*** DATA FOR ANALYSIS

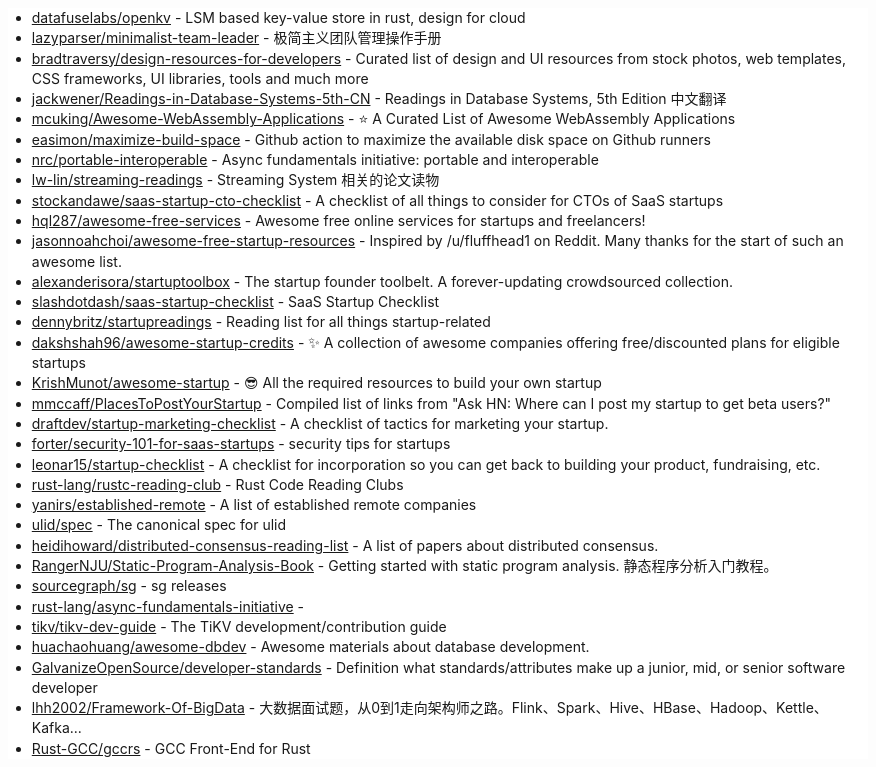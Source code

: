 - [datafuselabs/openkv](https://github.com/datafuselabs/openkv) - LSM based key-value store in rust, design for cloud
- [lazyparser/minimalist-team-leader](https://github.com/lazyparser/minimalist-team-leader) - 极简主义团队管理操作手册
- [bradtraversy/design-resources-for-developers](https://github.com/bradtraversy/design-resources-for-developers) - Curated list of design and UI resources from stock photos, web templates, CSS frameworks, UI libraries, tools and much more
- [jackwener/Readings-in-Database-Systems-5th-CN](https://github.com/jackwener/Readings-in-Database-Systems-5th-CN) - Readings in Database Systems, 5th Edition 中文翻译
- [mcuking/Awesome-WebAssembly-Applications](https://github.com/mcuking/Awesome-WebAssembly-Applications) - :star: A Curated List of Awesome WebAssembly Applications
- [easimon/maximize-build-space](https://github.com/easimon/maximize-build-space) - Github action to maximize the available disk space on Github runners
- [nrc/portable-interoperable](https://github.com/nrc/portable-interoperable) - Async fundamentals initiative: portable and interoperable
- [lw-lin/streaming-readings](https://github.com/lw-lin/streaming-readings) - Streaming System 相关的论文读物
- [stockandawe/saas-startup-cto-checklist](https://github.com/stockandawe/saas-startup-cto-checklist) - A checklist of all things to consider for CTOs of SaaS startups
- [hql287/awesome-free-services](https://github.com/hql287/awesome-free-services) - Awesome free online services for startups and freelancers!
- [jasonnoahchoi/awesome-free-startup-resources](https://github.com/jasonnoahchoi/awesome-free-startup-resources) - Inspired by /u/fluffhead1 on Reddit. Many thanks for the start of such an awesome list.
- [alexanderisora/startuptoolbox](https://github.com/alexanderisora/startuptoolbox) - The startup founder toolbelt. A forever-updating crowdsourced collection.
- [slashdotdash/saas-startup-checklist](https://github.com/slashdotdash/saas-startup-checklist) - SaaS Startup Checklist
- [dennybritz/startupreadings](https://github.com/dennybritz/startupreadings) - Reading list for all things startup-related
- [dakshshah96/awesome-startup-credits](https://github.com/dakshshah96/awesome-startup-credits) - ✨ A collection of awesome companies offering free/discounted plans for eligible startups
- [KrishMunot/awesome-startup](https://github.com/KrishMunot/awesome-startup) - :sunglasses: All the required resources to build your own startup
- [mmccaff/PlacesToPostYourStartup](https://github.com/mmccaff/PlacesToPostYourStartup) - Compiled list of links from "Ask HN: Where can I post my startup to get beta users?"
- [draftdev/startup-marketing-checklist](https://github.com/draftdev/startup-marketing-checklist) - A checklist of tactics for marketing your startup.
- [forter/security-101-for-saas-startups](https://github.com/forter/security-101-for-saas-startups) - security tips for startups
- [leonar15/startup-checklist](https://github.com/leonar15/startup-checklist) - A checklist for incorporation so you can get back to building your product, fundraising, etc.
- [rust-lang/rustc-reading-club](https://github.com/rust-lang/rustc-reading-club) - Rust Code Reading Clubs
- [yanirs/established-remote](https://github.com/yanirs/established-remote) - A list of established remote companies
- [ulid/spec](https://github.com/ulid/spec) - The canonical spec for ulid
- [heidihoward/distributed-consensus-reading-list](https://github.com/heidihoward/distributed-consensus-reading-list) - A list of papers about distributed consensus.
- [RangerNJU/Static-Program-Analysis-Book](https://github.com/RangerNJU/Static-Program-Analysis-Book) - Getting started with static program analysis. 静态程序分析入门教程。
- [sourcegraph/sg](https://github.com/sourcegraph/sg) - sg releases
- [rust-lang/async-fundamentals-initiative](https://github.com/rust-lang/async-fundamentals-initiative) - 
- [tikv/tikv-dev-guide](https://github.com/tikv/tikv-dev-guide) - The TiKV development/contribution guide
- [huachaohuang/awesome-dbdev](https://github.com/huachaohuang/awesome-dbdev) - Awesome materials about database development.
- [GalvanizeOpenSource/developer-standards](https://github.com/GalvanizeOpenSource/developer-standards) - Definition what standards/attributes make up a junior, mid, or senior software developer
- [lhh2002/Framework-Of-BigData](https://github.com/lhh2002/Framework-Of-BigData) - 大数据面试题，从0到1走向架构师之路。Flink、Spark、Hive、HBase、Hadoop、Kettle、Kafka...
- [Rust-GCC/gccrs](https://github.com/Rust-GCC/gccrs) - GCC Front-End for Rust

******

--- YOUR OBJECTIVE ---
The answer needed is a single number: how many lines in the records above hold the string "Curated". Please write nothing else.

--- PROBLEM SOLUTION ---
2